[Data to process]
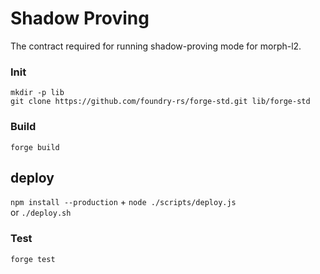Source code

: # Shadow Proving
The contract required for running shadow-proving mode for morph-l2.

### Init
```
mkdir -p lib  
git clone https://github.com/foundry-rs/forge-std.git lib/forge-std
```

### Build
```
forge build  
```

## deploy
`npm install --production` + `node ./scripts/deploy.js`  
or `./deploy.sh`

### Test
```
forge test
```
[/Data to process]
Some lines in the data above hold the string "forge". Find and copy each of them.

git clone https://github.com/foundry-rs/forge-std.git lib/forge-std
forge build  
forge test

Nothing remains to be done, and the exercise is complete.